Builder#

class bigearthnet_gdf_builder.builder.Season#

A simple season class.

bigearthnet_gdf_builder.builder.add_full_ben_s1_metadata(gdf)#

This is a wrapper around many functions from this library. It requires an input GeoDataFrame in S1-BigEarthNet style.

See get_gdf_from_s1_patch_dir for details to create a new GeoDataFrame. This function adds the following columns:

  • snow: bool - Whether or not the patch contains seasonal snow

  • cloud_or_shadow: bool - Whether or not the patch contains clouds/shadows

  • original_split: One of: train|validation|test|None; Indicates to which

    split the patch was originally assigned to

  • new_labels: label|None - The 19-label nomenclature or None if

    no target labels exist.

  • country: str - The name of the BigEarthNet country the patch belongs to.

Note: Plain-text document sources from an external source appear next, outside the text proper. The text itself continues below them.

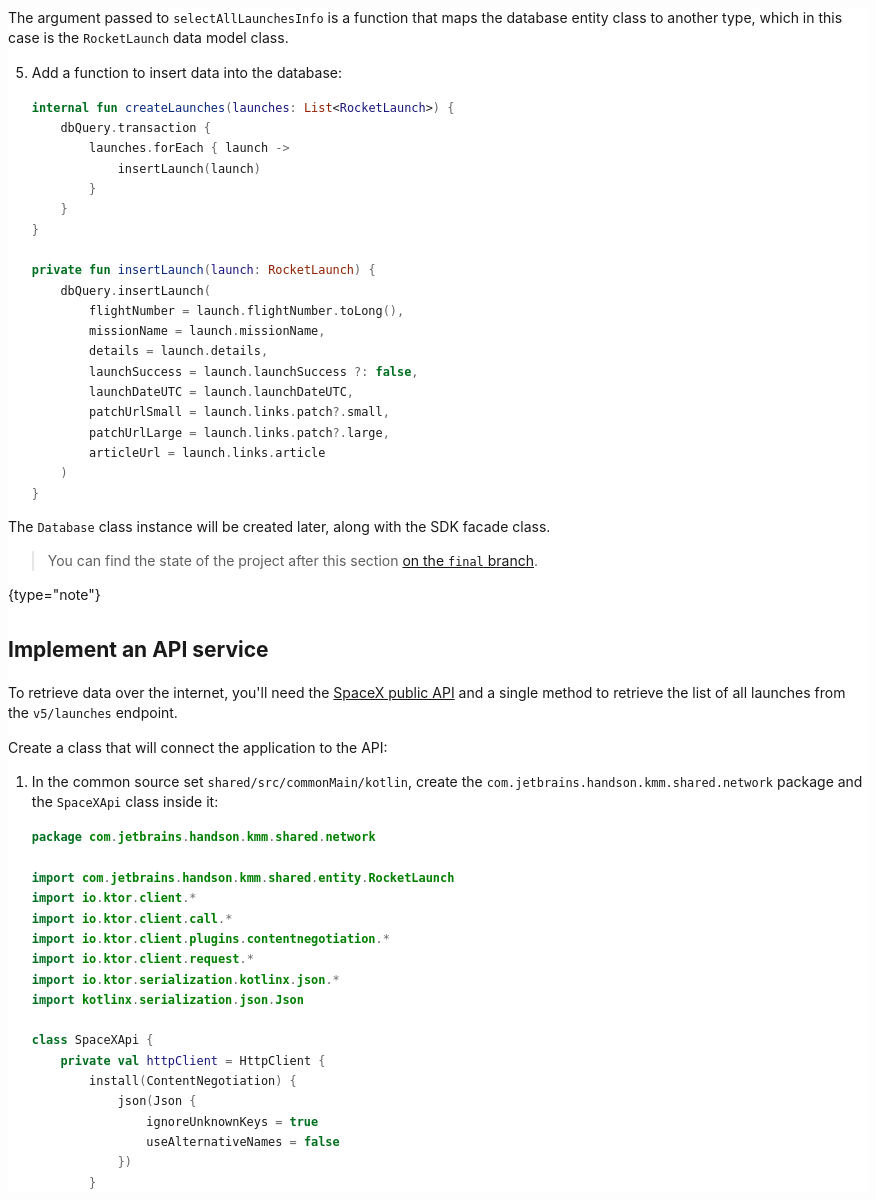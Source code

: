    The argument passed to `selectAllLaunchesInfo` is a function that maps the database entity class to another type,
   which in this case is the `RocketLaunch` data model class.

5. Add a function to insert data into the database:

    ```kotlin
    internal fun createLaunches(launches: List<RocketLaunch>) {
        dbQuery.transaction {
            launches.forEach { launch ->
                insertLaunch(launch)
            }
        }
    }
    
    private fun insertLaunch(launch: RocketLaunch) {
        dbQuery.insertLaunch(
            flightNumber = launch.flightNumber.toLong(),
            missionName = launch.missionName,
            details = launch.details,
            launchSuccess = launch.launchSuccess ?: false,
            launchDateUTC = launch.launchDateUTC,
            patchUrlSmall = launch.links.patch?.small,
            patchUrlLarge = launch.links.patch?.large,
            articleUrl = launch.links.article
        )
    }
    ```

The `Database` class instance will be created later, along with the SDK facade class.

> You can find the state of the project after this section [on the `final` branch](https://github.com/kotlin-hands-on/kmm-networking-and-data-storage/tree/final).
>
{type="note"}

## Implement an API service

To retrieve data over the internet, you'll need the [SpaceX public API](https://github.com/r-spacex/SpaceX-API/tree/master/docs#rspacex-api-docs)
and a single method to retrieve the list of all launches from the `v5/launches` endpoint.

Create a class that will connect the application to the API:

1. In the common source set `shared/src/commonMain/kotlin`, create the `com.jetbrains.handson.kmm.shared.network`
   package and the `SpaceXApi` class inside it:

   ```kotlin
   package com.jetbrains.handson.kmm.shared.network

   import com.jetbrains.handson.kmm.shared.entity.RocketLaunch
   import io.ktor.client.*
   import io.ktor.client.call.*
   import io.ktor.client.plugins.contentnegotiation.*
   import io.ktor.client.request.*
   import io.ktor.serialization.kotlinx.json.*
   import kotlinx.serialization.json.Json

   class SpaceXApi {
       private val httpClient = HttpClient {
           install(ContentNegotiation) {
               json(Json {
                   ignoreUnknownKeys = true
                   useAlternativeNames = false
               })
           }
   ```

  • season: str - The season in which the tile was aquired.

In short, the function will add all the available metadata.

Parameters

gdf (geopandas.geodataframe.GeoDataFrame) –

Return type

geopandas.geodataframe.GeoDataFrame

bigearthnet_gdf_builder.builder.add_full_ben_s2_metadata(gdf)#

This is a wrapper around many functions from this library. It requires an input GeoDataFrame in S2-BigEarthNet style.

See get_gdf_from_s2_patch_dir for details to create a new GeoDataFrame. This function adds the following columns:

  • snow: bool - Whether or not the patch contains seasonal snow

  • cloud_or_shadow: bool - Whether or not the patch contains clouds/shadows

  • original_split: One of: train|validation|test|None; Indicates to which

    split the patch was originally assigned to

  • new_labels: label|None - The 19-label nomenclature or None if

    no target labels exist.

  • country: str - The name of the BigEarthNet country the patch belongs to.

  • season: str - The season in which the tile was aquired.

In short, the function will add all the available metadata.

Parameters

gdf (geopandas.geodataframe.GeoDataFrame) –

Return type

geopandas.geodataframe.GeoDataFrame

bigearthnet_gdf_builder.builder.assign_to_ben_country(gdf, crs='epsg:3035')#

Takes a GeoDataFrame as an input and appends a country column. The country column indicates the closest BEN country.

The function calculates the centroid of each input geometry with the crs projection. These centroids are then used to find and assign the entry to the closest BEN country. Centroids help to more deterministically assign a border-crossing patch to a country. For the small BEN patches (1200mx1200m) the _error_ of the approximation is negligible and a good heuristic to assign the patch to the country with the largest overlap.

Parameters
  • gdf (geopandas.geodataframe.GeoDataFrame) –

  • crs (str) –

Return type

geopandas.geodataframe.GeoDataFrame

bigearthnet_gdf_builder.builder.ben_s1_patch_to_gdf(patch_path)#

Given the filepath to a BigEarthNet json _metadata_labels file, or to the containing patch folder, the function will return a single row GeoDataFrame.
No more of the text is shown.